Aim of the task: Your copy should contain exactly the lines from the start of the material through the line containing "int cantCosechable = 0;", and no pictures.

····················

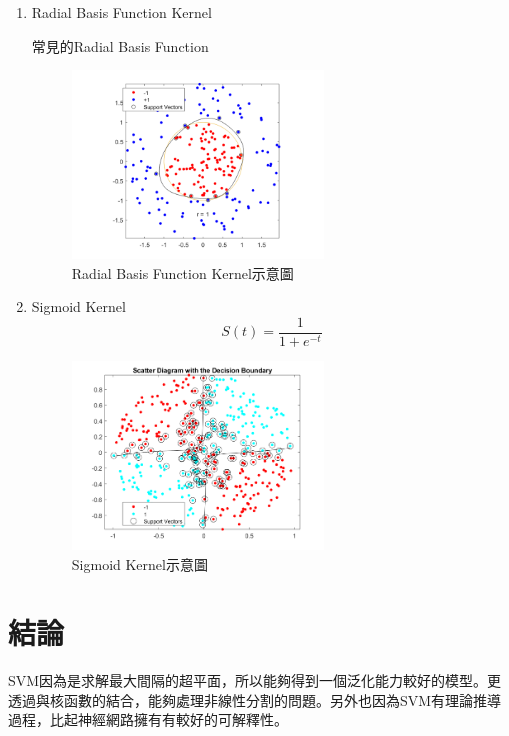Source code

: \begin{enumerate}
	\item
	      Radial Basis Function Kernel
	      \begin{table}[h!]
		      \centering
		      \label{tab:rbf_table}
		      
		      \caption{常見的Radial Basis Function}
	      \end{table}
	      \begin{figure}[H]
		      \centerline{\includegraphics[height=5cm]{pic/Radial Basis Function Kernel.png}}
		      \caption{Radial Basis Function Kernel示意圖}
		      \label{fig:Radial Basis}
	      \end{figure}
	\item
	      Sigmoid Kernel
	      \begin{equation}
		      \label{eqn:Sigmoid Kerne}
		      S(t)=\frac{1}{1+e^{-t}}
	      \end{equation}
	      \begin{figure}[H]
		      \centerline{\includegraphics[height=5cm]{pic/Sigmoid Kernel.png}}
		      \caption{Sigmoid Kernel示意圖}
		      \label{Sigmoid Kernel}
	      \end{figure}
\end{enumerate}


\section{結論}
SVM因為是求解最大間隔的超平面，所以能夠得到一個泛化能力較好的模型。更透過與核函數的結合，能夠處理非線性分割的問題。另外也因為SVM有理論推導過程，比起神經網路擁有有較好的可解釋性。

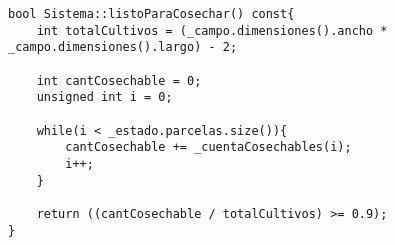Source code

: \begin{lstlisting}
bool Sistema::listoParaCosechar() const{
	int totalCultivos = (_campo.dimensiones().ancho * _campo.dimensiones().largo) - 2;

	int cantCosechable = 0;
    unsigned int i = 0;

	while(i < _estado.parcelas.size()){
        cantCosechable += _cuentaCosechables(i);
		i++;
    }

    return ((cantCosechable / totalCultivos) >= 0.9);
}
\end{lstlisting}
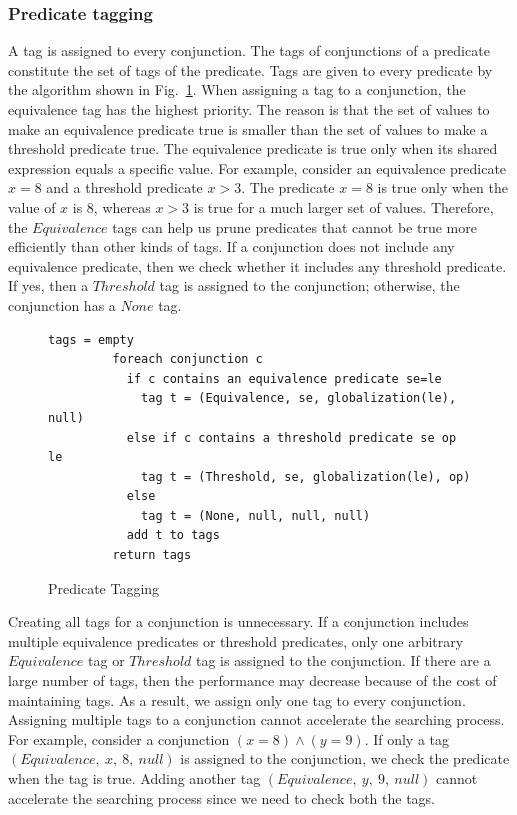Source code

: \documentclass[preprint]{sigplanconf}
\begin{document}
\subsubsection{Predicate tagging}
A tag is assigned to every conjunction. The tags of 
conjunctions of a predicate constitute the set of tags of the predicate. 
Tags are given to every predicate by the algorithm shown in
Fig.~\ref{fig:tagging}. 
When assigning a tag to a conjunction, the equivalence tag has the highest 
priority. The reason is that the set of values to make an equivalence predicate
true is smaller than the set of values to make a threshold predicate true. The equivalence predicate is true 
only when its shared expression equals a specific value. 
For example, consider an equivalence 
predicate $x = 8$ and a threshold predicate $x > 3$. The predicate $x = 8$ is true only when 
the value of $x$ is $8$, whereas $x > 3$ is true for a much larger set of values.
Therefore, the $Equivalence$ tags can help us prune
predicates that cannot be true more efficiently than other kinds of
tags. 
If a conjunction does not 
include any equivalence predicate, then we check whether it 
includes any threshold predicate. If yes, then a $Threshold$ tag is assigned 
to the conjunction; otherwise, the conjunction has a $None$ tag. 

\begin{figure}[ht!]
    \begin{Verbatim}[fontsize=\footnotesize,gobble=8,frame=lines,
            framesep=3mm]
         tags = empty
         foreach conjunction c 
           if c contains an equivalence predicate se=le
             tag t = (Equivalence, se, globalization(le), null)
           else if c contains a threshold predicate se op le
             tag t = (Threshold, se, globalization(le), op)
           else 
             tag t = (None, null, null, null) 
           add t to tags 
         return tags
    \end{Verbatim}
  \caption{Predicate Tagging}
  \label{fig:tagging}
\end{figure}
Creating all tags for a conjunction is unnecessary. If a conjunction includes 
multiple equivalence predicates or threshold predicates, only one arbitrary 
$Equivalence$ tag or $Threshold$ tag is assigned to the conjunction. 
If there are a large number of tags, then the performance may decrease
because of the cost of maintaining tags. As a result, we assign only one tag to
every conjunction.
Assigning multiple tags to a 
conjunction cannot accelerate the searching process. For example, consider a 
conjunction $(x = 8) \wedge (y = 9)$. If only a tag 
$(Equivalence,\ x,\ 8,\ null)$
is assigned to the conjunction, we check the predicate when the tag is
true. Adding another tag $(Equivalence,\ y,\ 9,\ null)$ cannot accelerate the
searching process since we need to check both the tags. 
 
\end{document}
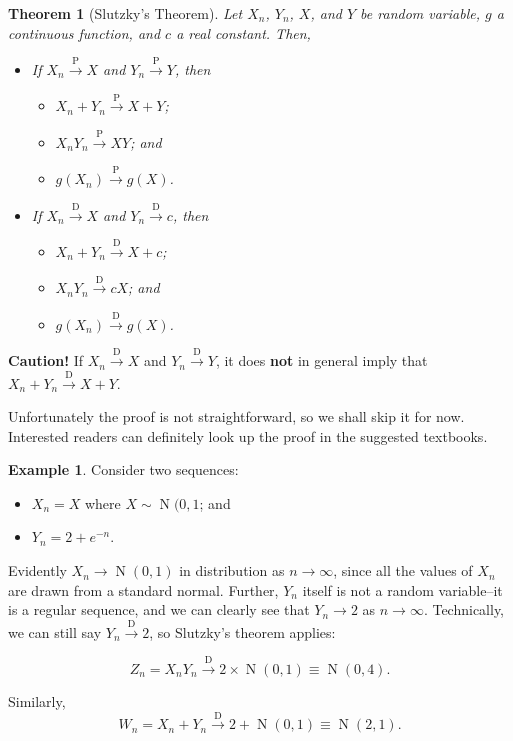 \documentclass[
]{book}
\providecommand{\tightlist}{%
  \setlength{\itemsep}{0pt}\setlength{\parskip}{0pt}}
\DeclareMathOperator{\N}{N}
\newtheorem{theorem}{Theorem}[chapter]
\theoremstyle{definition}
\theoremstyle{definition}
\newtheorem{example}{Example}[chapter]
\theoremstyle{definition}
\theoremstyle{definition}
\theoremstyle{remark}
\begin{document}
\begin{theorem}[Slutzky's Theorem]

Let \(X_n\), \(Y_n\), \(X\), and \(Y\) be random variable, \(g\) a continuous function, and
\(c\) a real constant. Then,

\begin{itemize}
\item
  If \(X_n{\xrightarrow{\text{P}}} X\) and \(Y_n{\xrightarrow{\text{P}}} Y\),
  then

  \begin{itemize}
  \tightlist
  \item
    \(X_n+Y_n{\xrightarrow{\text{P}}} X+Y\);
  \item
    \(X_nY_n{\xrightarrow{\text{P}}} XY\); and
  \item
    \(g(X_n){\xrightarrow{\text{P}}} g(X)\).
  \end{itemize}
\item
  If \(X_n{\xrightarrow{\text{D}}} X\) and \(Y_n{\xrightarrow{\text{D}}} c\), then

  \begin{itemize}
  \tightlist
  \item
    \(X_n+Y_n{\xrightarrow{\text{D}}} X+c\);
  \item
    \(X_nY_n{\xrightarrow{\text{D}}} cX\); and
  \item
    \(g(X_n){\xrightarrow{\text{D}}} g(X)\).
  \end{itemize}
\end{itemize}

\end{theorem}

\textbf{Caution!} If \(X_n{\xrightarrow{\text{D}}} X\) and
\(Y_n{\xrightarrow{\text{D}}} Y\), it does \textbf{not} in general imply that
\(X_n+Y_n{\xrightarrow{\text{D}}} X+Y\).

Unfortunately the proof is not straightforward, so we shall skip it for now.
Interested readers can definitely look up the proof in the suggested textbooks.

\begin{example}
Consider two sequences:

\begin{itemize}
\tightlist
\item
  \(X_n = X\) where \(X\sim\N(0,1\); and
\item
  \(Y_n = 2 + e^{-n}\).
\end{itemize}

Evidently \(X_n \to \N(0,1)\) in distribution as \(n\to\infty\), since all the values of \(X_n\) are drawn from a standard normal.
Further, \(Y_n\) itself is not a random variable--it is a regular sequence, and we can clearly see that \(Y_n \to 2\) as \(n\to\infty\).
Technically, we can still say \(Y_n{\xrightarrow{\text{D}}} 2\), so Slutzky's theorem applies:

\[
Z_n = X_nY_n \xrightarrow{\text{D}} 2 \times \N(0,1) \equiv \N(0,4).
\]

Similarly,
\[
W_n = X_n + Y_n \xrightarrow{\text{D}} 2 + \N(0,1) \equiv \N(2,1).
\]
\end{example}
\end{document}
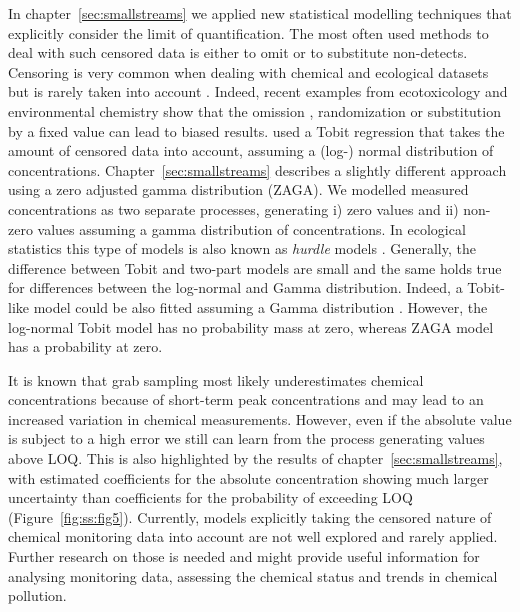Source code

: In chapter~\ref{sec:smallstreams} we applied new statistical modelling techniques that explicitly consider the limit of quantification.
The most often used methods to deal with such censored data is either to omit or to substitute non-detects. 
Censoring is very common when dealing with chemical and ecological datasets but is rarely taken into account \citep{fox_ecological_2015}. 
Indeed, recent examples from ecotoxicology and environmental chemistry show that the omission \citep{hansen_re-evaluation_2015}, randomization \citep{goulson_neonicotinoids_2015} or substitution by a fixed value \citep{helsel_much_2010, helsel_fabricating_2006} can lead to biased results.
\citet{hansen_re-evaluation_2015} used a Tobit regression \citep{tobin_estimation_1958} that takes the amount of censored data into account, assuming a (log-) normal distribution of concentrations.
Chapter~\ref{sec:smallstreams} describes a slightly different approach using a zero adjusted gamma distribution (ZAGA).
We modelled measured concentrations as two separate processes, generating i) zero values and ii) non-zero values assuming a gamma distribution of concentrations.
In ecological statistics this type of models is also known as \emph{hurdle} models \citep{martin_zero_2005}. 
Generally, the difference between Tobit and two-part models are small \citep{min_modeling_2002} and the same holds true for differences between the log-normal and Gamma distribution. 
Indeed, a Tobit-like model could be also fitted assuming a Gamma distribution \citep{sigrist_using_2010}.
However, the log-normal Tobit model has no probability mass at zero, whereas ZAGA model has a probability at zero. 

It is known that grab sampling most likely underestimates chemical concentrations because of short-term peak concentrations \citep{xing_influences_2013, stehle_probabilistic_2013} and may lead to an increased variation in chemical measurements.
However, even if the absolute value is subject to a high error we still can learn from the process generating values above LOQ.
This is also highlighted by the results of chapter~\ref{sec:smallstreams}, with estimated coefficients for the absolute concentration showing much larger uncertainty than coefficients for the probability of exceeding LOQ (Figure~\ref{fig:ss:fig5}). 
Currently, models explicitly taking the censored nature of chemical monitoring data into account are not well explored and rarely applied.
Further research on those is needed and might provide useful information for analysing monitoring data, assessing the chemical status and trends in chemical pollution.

····················

Task answer:
Source code

: \begin{enumerate}
	\item
	      Radial Basis Function Kernel
	      \begin{table}[h!]
		      \centering
		      \label{tab:rbf_table}
		      
		      \caption{常見的Radial Basis Function}
	      \end{table}
	      \begin{figure}[H]
		      \centerline{\includegraphics[height=5cm]{pic/Radial Basis Function Kernel.png}}
		      \caption{Radial Basis Function Kernel示意圖}
		      \label{fig:Radial Basis}
	      \end{figure}
	\item
	      Sigmoid Kernel
	      \begin{equation}
		      \label{eqn:Sigmoid Kerne}
		      S(t)=\frac{1}{1+e^{-t}}
	      \end{equation}
	      \begin{figure}[H]
		      \centerline{\includegraphics[height=5cm]{pic/Sigmoid Kernel.png}}
		      \caption{Sigmoid Kernel示意圖}
		      \label{Sigmoid Kernel}
	      \end{figure}
\end{enumerate}


\section{結論}
SVM因為是求解最大間隔的超平面，所以能夠得到一個泛化能力較好的模型。更透過與核函數的結合，能夠處理非線性分割的問題。另外也因為SVM有理論推導過程，比起神經網路擁有有較好的可解釋性。

Source code

: \begin{lstlisting}
bool Sistema::listoParaCosechar() const{
	int totalCultivos = (_campo.dimensiones().ancho * _campo.dimensiones().largo) - 2;

	int cantCosechable = 0;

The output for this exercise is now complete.